→ **Document images with source code**:
::::

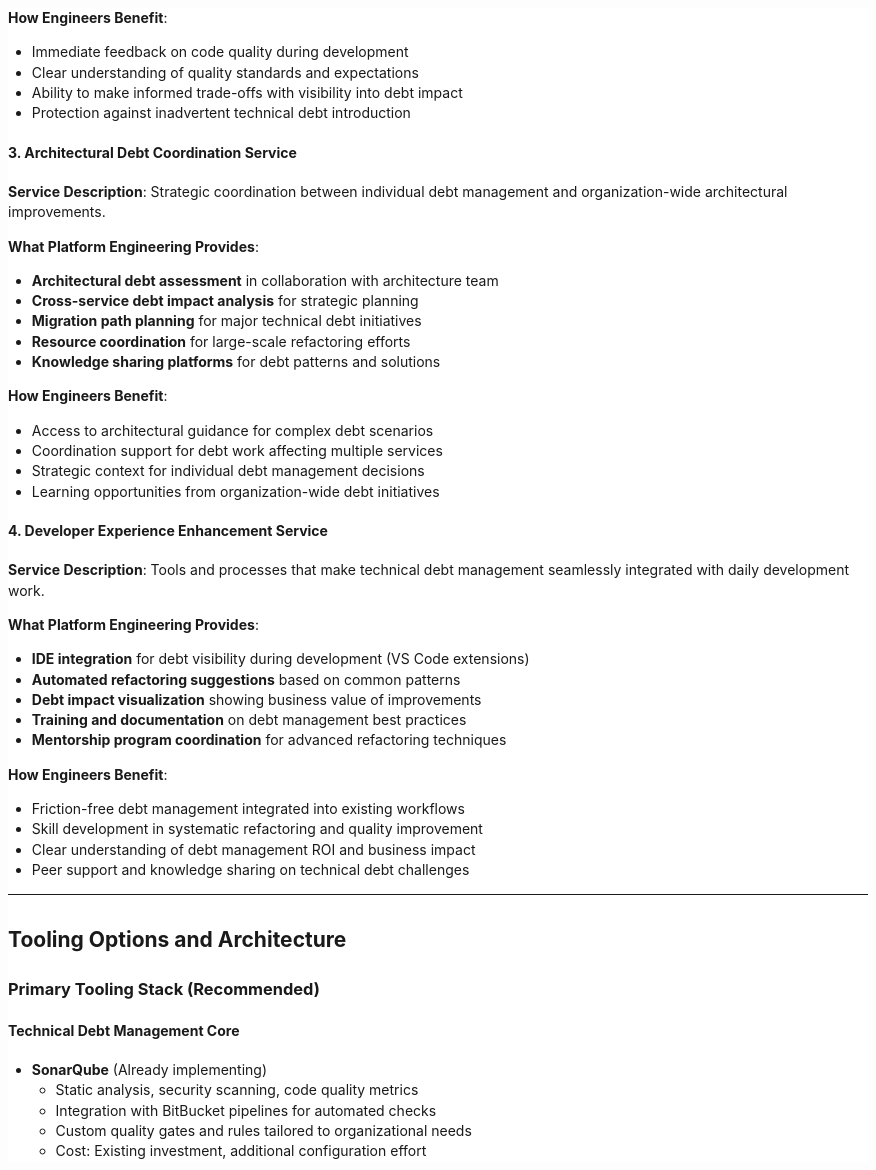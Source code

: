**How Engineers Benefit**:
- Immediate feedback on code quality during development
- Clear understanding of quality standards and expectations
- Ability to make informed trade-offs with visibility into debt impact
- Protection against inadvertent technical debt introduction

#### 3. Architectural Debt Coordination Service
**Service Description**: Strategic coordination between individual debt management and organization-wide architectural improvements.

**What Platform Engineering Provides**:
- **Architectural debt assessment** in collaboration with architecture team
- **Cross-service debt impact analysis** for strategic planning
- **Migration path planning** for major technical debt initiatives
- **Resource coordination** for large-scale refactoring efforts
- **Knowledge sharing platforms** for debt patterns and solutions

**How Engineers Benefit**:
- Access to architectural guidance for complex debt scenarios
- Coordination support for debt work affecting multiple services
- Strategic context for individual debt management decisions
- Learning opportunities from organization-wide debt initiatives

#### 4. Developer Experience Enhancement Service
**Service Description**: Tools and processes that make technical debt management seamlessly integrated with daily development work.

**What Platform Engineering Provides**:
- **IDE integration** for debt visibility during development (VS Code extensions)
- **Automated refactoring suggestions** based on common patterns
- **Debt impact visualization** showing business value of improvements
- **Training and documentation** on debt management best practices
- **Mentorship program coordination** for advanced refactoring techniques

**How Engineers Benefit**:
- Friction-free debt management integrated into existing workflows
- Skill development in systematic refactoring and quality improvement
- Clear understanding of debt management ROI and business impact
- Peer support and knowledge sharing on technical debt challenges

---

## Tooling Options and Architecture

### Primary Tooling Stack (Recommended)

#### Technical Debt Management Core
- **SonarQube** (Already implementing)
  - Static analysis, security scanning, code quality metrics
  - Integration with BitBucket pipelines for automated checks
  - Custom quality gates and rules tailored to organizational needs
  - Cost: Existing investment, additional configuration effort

::::

→ **TASK REQUIREMENTS**: Print every line above exactly as given, but not the pictures.

→ **WRITTEN REPLY**:
Source code

:**How Engineers Benefit**:
- Immediate feedback on code quality during development
- Clear understanding of quality standards and expectations
- Ability to make informed trade-offs with visibility into debt impact
- Protection against inadvertent technical debt introduction

#### 3. Architectural Debt Coordination Service
**Service Description**: Strategic coordination between individual debt management and organization-wide architectural improvements.

**What Platform Engineering Provides**:
- **Architectural debt assessment** in collaboration with architecture team
- **Cross-service debt impact analysis** for strategic planning
- **Migration path planning** for major technical debt initiatives
- **Resource coordination** for large-scale refactoring efforts
- **Knowledge sharing platforms** for debt patterns and solutions

**How Engineers Benefit**:
- Access to architectural guidance for complex debt scenarios
- Coordination support for debt work affecting multiple services
- Strategic context for individual debt management decisions
- Learning opportunities from organization-wide debt initiatives

#### 4. Developer Experience Enhancement Service
**Service Description**: Tools and processes that make technical debt management seamlessly integrated with daily development work.

**What Platform Engineering Provides**:
- **IDE integration** for debt visibility during development (VS Code extensions)
- **Automated refactoring suggestions** based on common patterns
- **Debt impact visualization** showing business value of improvements
- **Training and documentation** on debt management best practices
- **Mentorship program coordination** for advanced refactoring techniques

**How Engineers Benefit**:
- Friction-free debt management integrated into existing workflows
- Skill development in systematic refactoring and quality improvement
- Clear understanding of debt management ROI and business impact
- Peer support and knowledge sharing on technical debt challenges

---

## Tooling Options and Architecture

### Primary Tooling Stack (Recommended)

#### Technical Debt Management Core
- **SonarQube** (Already implementing)
  - Static analysis, security scanning, code quality metrics
  - Integration with BitBucket pipelines for automated checks
  - Custom quality gates and rules tailored to organizational needs
  - Cost: Existing investment, additional configuration effort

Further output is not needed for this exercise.